Perceber o frio dos teus olhos de Aveiro.
Gostaria de perceber esse frio intenso,
Que explicas com tanto frio, por extenso,
Em mim, ainda envolto na ideia do teu cheiro.
Concedo-te o gesto, mais do que um poema
Na poesia de que não sentes gosto ou tema,
O meu ideário de odor e das suas sementes.
Também sei que nós nunca seremos suficientes.
E nada, contudo, em tantas curvas, imenso,
E, ainda assim, o tudo do que pode ser brisa.
Sorrio com uma recordação, talvez, imprecisa,
Como uma recordação pode sorrir do que penso,
No tanto que a memória sorri e onde somos melhores;
Onde somos o bastante, maiores.
Escuto a mesma canção, numa nova versão.
Como de qualquer outra, como o que resta,
Nós nunca dançámos, ou abraçámos, ao som desta,
Mas, leva-me a ti, como o Inverno ao Verão.

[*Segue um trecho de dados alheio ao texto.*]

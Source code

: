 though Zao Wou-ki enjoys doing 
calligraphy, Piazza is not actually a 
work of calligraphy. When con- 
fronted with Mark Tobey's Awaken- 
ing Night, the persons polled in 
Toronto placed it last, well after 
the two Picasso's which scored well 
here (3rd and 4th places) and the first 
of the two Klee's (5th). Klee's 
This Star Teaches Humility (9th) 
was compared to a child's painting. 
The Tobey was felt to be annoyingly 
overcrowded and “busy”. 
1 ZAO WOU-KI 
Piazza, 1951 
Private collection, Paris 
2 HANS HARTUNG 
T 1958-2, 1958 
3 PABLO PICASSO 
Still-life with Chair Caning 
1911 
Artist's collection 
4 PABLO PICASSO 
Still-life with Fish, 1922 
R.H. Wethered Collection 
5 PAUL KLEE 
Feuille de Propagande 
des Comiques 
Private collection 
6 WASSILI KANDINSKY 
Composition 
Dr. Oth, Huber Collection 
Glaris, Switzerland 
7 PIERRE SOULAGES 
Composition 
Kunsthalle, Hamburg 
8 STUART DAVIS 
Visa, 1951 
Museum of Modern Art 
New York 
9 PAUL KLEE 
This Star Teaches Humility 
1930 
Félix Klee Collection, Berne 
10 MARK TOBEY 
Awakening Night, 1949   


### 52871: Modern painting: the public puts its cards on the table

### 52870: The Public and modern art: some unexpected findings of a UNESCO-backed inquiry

Encontro, com a dificuldade de um ancião,
As imagens de um sorriso no teu rosto.
Talvez possamos salvar, ainda, agosto;
O pouco, ou nada, que te interessa, ou não.
E, contudo, a despedida.
E, contudo, a vida.
Aveiro é uma outra coisa, que já não somos,
E, como que a chorar, o violino não chora:
Lava-me um imaginário de alma,
Onde só existe salvação;
Eleva-me uma sensação de dor,
Uma dor incomensurável de ser feliz;
Leva-me ao frio do contentamento,
Onde não preciso de um abrigo.
Eu não preciso de rimas,
E, até, compreendo,
Sem necessitar de perceber,
O frio dos teus olhos.
Já a guitarra rasga bem fundo,
O arrepio de caminho, de arrepiar,
Sem medos, noutra melodia,
Sem mapas:
A vida.
[miscelânea]
[15 de agosto de 2022]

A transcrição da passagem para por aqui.